| WHAT IS NEEDED |
Write out, word for word, only the data from its first line to the line containing "3. Open up project".

Records from a collection
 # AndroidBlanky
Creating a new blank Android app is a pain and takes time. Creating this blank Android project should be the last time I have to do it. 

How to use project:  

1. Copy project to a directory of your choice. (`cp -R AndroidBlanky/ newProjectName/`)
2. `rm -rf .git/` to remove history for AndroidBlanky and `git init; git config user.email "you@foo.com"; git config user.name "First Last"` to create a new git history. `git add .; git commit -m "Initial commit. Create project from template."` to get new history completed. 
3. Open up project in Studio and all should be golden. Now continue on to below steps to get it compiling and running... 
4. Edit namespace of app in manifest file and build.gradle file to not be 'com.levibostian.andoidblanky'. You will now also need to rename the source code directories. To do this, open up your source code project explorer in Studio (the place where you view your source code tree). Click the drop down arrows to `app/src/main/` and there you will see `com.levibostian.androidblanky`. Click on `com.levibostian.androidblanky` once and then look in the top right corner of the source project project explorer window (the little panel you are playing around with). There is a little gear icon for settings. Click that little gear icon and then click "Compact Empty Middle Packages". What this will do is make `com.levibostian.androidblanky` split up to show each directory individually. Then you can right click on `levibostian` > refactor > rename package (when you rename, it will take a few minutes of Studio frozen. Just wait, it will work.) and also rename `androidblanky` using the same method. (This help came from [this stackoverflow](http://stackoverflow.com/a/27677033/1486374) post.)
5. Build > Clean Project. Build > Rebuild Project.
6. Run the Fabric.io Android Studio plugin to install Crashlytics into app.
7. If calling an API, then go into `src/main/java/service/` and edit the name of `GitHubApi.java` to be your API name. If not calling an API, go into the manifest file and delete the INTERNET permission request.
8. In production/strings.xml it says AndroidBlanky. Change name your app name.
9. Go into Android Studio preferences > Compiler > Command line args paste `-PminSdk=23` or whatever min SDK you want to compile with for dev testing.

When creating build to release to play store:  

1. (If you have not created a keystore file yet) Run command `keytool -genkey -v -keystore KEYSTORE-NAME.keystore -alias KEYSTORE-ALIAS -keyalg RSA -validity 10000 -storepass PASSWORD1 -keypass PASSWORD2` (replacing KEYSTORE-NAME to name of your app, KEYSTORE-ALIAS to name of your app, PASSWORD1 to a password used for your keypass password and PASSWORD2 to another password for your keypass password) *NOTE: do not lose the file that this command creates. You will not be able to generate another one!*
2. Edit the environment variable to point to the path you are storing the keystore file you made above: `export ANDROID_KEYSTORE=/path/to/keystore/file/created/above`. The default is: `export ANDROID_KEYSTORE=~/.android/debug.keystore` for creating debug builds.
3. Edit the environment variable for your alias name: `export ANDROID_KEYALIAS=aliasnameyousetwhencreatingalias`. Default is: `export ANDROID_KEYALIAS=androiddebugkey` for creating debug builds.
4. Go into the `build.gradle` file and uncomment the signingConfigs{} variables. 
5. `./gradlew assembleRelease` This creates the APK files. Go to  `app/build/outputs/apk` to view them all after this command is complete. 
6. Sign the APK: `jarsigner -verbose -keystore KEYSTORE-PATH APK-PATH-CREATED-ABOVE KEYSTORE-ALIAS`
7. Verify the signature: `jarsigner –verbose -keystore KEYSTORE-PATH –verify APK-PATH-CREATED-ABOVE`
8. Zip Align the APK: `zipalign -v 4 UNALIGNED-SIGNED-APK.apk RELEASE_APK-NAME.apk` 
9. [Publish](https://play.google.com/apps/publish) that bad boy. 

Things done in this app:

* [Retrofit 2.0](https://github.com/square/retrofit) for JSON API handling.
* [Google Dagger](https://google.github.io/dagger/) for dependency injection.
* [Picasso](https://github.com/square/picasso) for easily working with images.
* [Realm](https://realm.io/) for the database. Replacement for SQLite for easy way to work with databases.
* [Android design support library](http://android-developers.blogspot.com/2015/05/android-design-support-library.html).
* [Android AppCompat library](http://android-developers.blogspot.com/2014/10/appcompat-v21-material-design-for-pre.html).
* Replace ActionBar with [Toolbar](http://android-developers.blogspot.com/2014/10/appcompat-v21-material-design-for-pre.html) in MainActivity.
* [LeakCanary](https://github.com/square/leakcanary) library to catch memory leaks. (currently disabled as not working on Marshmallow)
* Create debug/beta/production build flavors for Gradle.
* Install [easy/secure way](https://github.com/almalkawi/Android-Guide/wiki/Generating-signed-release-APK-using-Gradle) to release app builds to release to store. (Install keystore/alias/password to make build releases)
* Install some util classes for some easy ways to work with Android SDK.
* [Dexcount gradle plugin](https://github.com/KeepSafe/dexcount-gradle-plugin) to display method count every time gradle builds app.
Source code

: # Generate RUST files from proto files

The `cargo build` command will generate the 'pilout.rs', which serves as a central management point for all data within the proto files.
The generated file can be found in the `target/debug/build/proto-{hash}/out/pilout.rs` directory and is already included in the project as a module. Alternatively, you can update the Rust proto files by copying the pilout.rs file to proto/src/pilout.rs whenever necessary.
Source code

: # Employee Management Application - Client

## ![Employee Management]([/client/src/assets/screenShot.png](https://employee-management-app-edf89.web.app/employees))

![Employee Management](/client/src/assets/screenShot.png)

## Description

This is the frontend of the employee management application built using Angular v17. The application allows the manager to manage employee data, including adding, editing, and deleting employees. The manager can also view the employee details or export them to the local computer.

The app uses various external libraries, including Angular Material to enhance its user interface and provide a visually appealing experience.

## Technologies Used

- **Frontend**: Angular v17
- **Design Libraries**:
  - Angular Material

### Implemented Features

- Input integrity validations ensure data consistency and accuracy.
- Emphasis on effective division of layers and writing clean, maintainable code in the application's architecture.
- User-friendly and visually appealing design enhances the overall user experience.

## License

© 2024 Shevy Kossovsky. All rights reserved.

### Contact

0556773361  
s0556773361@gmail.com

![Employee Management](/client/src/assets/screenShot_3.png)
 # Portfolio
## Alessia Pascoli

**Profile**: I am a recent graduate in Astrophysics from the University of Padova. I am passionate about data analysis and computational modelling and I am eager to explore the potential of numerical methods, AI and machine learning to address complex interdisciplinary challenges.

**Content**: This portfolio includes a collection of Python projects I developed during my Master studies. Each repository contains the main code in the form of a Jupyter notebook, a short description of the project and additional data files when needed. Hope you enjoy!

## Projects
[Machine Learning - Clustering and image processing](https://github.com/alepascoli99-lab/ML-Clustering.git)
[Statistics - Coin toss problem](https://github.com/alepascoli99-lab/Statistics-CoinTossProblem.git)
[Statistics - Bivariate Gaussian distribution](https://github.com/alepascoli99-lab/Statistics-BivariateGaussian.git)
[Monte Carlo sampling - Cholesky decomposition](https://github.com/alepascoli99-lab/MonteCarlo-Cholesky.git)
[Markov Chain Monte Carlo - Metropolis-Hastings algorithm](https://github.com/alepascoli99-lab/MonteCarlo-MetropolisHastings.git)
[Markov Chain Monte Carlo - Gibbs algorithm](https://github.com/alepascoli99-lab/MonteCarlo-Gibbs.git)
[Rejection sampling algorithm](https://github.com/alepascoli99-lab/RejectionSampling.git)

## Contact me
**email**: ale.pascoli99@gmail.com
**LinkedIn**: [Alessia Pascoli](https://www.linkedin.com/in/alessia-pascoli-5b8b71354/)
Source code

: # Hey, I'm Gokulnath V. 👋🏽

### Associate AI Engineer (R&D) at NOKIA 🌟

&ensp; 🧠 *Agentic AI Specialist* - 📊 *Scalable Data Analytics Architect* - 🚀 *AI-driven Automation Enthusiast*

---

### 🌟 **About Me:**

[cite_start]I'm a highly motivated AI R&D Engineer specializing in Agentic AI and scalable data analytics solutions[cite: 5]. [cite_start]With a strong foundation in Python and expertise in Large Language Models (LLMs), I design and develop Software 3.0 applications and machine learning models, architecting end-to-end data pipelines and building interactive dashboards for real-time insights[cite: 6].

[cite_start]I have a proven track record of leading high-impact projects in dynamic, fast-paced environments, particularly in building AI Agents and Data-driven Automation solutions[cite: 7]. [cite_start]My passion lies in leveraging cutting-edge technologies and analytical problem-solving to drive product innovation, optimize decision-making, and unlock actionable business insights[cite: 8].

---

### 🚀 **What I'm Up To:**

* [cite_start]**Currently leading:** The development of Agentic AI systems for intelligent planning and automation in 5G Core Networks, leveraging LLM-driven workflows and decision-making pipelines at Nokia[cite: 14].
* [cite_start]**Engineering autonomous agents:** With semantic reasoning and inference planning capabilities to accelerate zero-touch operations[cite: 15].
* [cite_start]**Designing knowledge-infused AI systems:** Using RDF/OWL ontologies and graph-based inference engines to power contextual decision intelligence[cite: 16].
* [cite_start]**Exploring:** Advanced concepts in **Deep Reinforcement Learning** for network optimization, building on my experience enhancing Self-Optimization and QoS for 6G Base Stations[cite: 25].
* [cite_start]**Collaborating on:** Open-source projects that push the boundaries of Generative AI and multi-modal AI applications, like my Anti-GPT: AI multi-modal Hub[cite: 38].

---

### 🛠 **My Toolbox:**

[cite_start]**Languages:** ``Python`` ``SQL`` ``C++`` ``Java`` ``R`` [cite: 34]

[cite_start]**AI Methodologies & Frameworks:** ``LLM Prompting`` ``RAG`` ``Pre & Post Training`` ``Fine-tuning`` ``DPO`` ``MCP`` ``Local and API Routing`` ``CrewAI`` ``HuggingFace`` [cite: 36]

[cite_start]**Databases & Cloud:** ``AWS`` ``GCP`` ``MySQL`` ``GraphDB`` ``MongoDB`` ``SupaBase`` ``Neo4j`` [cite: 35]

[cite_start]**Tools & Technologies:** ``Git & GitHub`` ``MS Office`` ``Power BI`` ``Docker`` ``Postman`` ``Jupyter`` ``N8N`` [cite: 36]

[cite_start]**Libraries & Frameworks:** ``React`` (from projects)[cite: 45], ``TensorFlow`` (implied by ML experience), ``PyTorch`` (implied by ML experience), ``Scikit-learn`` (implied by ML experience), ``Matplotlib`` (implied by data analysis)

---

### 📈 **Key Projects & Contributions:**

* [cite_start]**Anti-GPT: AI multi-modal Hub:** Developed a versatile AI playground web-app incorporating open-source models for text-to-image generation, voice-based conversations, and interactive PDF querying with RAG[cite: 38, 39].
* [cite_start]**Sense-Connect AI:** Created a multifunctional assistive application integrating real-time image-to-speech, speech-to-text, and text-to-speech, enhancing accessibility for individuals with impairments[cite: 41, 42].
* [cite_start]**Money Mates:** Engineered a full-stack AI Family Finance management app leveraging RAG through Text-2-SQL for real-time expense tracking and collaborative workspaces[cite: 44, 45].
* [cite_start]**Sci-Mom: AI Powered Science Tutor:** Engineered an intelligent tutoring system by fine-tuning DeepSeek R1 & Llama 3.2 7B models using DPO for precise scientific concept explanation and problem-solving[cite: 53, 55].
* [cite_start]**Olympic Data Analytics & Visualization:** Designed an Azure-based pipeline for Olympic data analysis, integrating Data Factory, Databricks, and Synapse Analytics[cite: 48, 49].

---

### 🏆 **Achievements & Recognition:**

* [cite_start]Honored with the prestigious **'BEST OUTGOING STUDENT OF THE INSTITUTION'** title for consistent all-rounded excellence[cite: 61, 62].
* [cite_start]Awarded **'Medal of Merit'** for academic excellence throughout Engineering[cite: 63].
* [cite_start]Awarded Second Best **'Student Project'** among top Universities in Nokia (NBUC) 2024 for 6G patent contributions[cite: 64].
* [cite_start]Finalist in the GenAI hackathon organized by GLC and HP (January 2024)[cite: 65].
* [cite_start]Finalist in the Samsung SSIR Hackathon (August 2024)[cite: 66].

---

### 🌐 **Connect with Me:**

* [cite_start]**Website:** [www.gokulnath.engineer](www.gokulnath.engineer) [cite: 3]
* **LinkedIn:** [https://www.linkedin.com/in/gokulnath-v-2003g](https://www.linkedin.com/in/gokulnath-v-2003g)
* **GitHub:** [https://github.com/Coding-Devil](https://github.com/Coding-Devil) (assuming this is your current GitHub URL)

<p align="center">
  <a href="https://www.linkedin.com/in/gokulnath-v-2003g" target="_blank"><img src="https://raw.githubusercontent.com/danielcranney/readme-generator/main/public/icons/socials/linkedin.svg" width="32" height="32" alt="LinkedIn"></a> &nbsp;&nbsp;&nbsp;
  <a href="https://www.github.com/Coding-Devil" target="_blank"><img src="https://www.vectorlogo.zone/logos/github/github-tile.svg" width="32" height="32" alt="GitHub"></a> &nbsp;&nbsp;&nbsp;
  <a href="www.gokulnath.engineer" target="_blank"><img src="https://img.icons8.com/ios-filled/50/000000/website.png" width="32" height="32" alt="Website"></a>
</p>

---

| TASK ANSWER |
 # AndroidBlanky
Creating a new blank Android app is a pain and takes time. Creating this blank Android project should be the last time I have to do it. 

How to use project:  

1. Copy project to a directory of your choice. (`cp -R AndroidBlanky/ newProjectName/`)
2. `rm -rf .git/` to remove history for AndroidBlanky and `git init; git config user.email "you@foo.com"; git config user.name "First Last"` to create a new git history. `git add .; git commit -m "Initial commit. Create project from template."` to get new history completed. 
3. Open up project in Studio and all should be golden. Now continue on to below steps to get it compiling and running... 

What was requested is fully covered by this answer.